[Stored data]
* * * * * * *

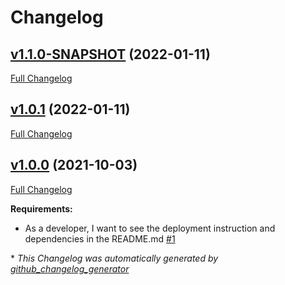 # Changelog

## [v1.1.0-SNAPSHOT](https://github.com/NASA-PDS/supplementer/tree/v1.1.0-SNAPSHOT) (2022-01-11)

[Full Changelog](https://github.com/NASA-PDS/supplementer/compare/v1.0.1...v1.1.0-SNAPSHOT)

## [v1.0.1](https://github.com/NASA-PDS/supplementer/tree/v1.0.1) (2022-01-11)

[Full Changelog](https://github.com/NASA-PDS/supplementer/compare/v1.0.0...v1.0.1)

## [v1.0.0](https://github.com/NASA-PDS/supplementer/tree/v1.0.0) (2021-10-03)

[Full Changelog](https://github.com/NASA-PDS/supplementer/compare/a67fee2f301561bb15f6cb744b9ac0e4ae72b183...v1.0.0)

**Requirements:**

- As a developer, I want to see the deployment instruction and dependencies in the README.md [\#1](https://github.com/NASA-PDS/supplementer/issues/1)



\* *This Changelog was automatically generated by [github_changelog_generator](https://github.com/github-changelog-generator/github-changelog-generator)*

* * * * * * *

● What the task asks: Reproduce all of the data exactly, omitting each picture it holds.

● Response to the task:
 # Changelog

## [v1.1.0-SNAPSHOT](https://github.com/NASA-PDS/supplementer/tree/v1.1.0-SNAPSHOT) (2022-01-11)

[Full Changelog](https://github.com/NASA-PDS/supplementer/compare/v1.0.1...v1.1.0-SNAPSHOT)

## [v1.0.1](https://github.com/NASA-PDS/supplementer/tree/v1.0.1) (2022-01-11)

[Full Changelog](https://github.com/NASA-PDS/supplementer/compare/v1.0.0...v1.0.1)

## [v1.0.0](https://github.com/NASA-PDS/supplementer/tree/v1.0.0) (2021-10-03)

[Full Changelog](https://github.com/NASA-PDS/supplementer/compare/a67fee2f301561bb15f6cb744b9ac0e4ae72b183...v1.0.0)

**Requirements:**

- As a developer, I want to see the deployment instruction and dependencies in the README.md [\#1](https://github.com/NASA-PDS/supplementer/issues/1)



\* *This Changelog was automatically generated by [github_changelog_generator](https://github.com/github-changelog-generator/github-changelog-generator)*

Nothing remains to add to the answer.